Kadın, mucizelerin yaratıcısıdır. Doğurganlık, en büyük mucize. Bir tohumu bedeninde döllendirip, canından besler onu. Şikayetlenmeden. Dokuz ay boyunca  tohumun olgunlaşmasını bekler.  Günler geceleri takip ederken, tohumu fidana dönüştürür kadın. Sabırla, sevgiyle.
Kadın eştir, sevgilidir, arkadaştır. En önemlisi annedir. Dünyada karşılıksız tek sevgi, anne sevgisidir.
                   Analığın nasıl bir duygu olduğunu anne olmadan bilmek olanaksız. Bir başkasının çocuğunu sevimli olduğu için sevip okşayabilirsiniz. Ağlarken gördüğünüzde gözyaşlarını silmek için çaba sarfedebilirsiniz. Ama hastalandığında, ateşi çıktığında, damdan düştüğünde, ayağını, kolunu incittiğinde –kırdığında- onun acısını içinizde hissedemezsiniz. Onun duygularını o an paylaşamazsınız… Oysa sızım sızım sızlar ana yüreği. Kan ağlar. Çocuğunun acısını sarınır bedeni. Ve her şeye karşın fesleğenlerin coşkusuyla gülümser canının parçasına. Tek bir damla yaş akıtmaz, acıyla kıvranan o dünyalar güzeli yüzün önünde…
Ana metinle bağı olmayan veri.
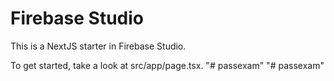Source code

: # Firebase Studio

This is a NextJS starter in Firebase Studio.

To get started, take a look at src/app/page.tsx.
"# passexam" 
"# passexam" 
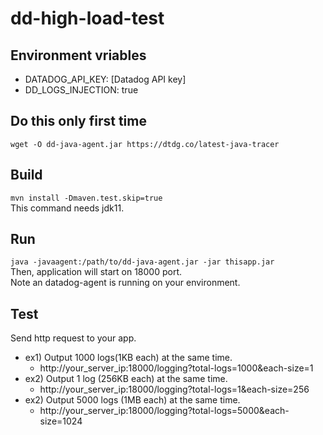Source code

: # dd-high-load-test

## Environment vriables
* DATADOG_API_KEY: [Datadog API key]
* DD_LOGS_INJECTION: true

## Do this only first time
`wget -O dd-java-agent.jar https://dtdg.co/latest-java-tracer`

## Build
`mvn install -Dmaven.test.skip=true`  
This command needs jdk11.

## Run
`java -javaagent:/path/to/dd-java-agent.jar -jar thisapp.jar`  
Then, application will start on 18000 port.  
Note an datadog-agent is running on your environment.


## Test
Send http request to your app.
* ex1) Output 1000 logs(1KB each) at the same time.
  - http://your_server_ip:18000/logging?total-logs=1000&each-size=1
* ex2) Output 1 log (256KB each) at the same time.
  - http://your_server_ip:18000/logging?total-logs=1&each-size=256
* ex2) Output 5000 logs (1MB each) at the same time.
  - http://your_server_ip:18000/logging?total-logs=5000&each-size=1024
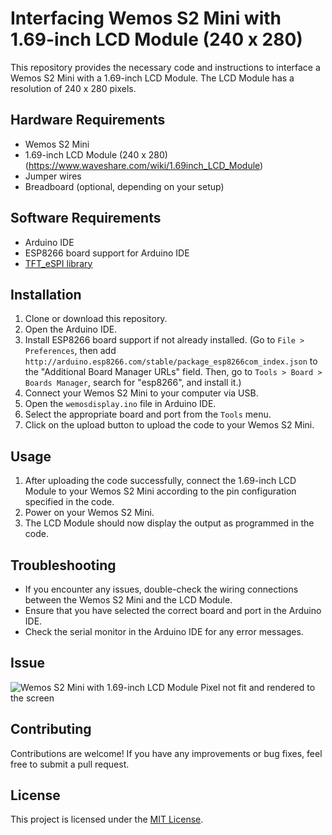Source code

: # Interfacing Wemos S2 Mini with 1.69-inch LCD Module (240 x 280)

This repository provides the necessary code and instructions to interface a Wemos S2 Mini with a 1.69-inch LCD Module. The LCD Module has a resolution of 240 x 280 pixels.

## Hardware Requirements

- Wemos S2 Mini
- 1.69-inch LCD Module (240 x 280) (https://www.waveshare.com/wiki/1.69inch_LCD_Module)
- Jumper wires
- Breadboard (optional, depending on your setup)

## Software Requirements

- Arduino IDE
- ESP8266 board support for Arduino IDE
- [TFT_eSPI library](https://github.com/Bodmer/TFT_eSPI.git?utm_source=platformio&utm_medium=piohome)

## Installation

1. Clone or download this repository.
2. Open the Arduino IDE.
3. Install ESP8266 board support if not already installed. (Go to `File > Preferences`, then add `http://arduino.esp8266.com/stable/package_esp8266com_index.json` to the "Additional Board Manager URLs" field. Then, go to `Tools > Board > Boards Manager`, search for "esp8266", and install it.)
4. Connect your Wemos S2 Mini to your computer via USB.
5. Open the `wemosdisplay.ino` file in Arduino IDE.
6. Select the appropriate board and port from the `Tools` menu.
7. Click on the upload button to upload the code to your Wemos S2 Mini.

## Usage

1. After uploading the code successfully, connect the 1.69-inch LCD Module to your Wemos S2 Mini according to the pin configuration specified in the code.
2. Power on your Wemos S2 Mini.
3. The LCD Module should now display the output as programmed in the code.

## Troubleshooting

- If you encounter any issues, double-check the wiring connections between the Wemos S2 Mini and the LCD Module.
- Ensure that you have selected the correct board and port in the Arduino IDE.
- Check the serial monitor in the Arduino IDE for any error messages.


## Issue 
![Wemos S2 Mini with 1.69-inch LCD Module](https://i.imgur.com/ugETruBl.jpg)
Pixel not fit and rendered to the screen


## Contributing

Contributions are welcome! If you have any improvements or bug fixes, feel free to submit a pull request.

## License

This project is licensed under the [MIT License](LICENSE).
Ben bir anayım. Ne roman kahramanıyım ne de film. Kızan, öfkelenen, ağlayan, gülen bir ana… Kanaviçe sabrıyla işlerim sevgiyi. Umudum diri, direncim oyadır. Kızımın, oğlumun gözlerinden bakarım dünyaya. Onlar geleceğim, onlar emeğim; onlar bebeklerimdir hiç büyümeyen. Kirpiklerinden süzülen bir damla yaş kavurur içimi. Toz konduramam gül tomurcuğu tenlerine.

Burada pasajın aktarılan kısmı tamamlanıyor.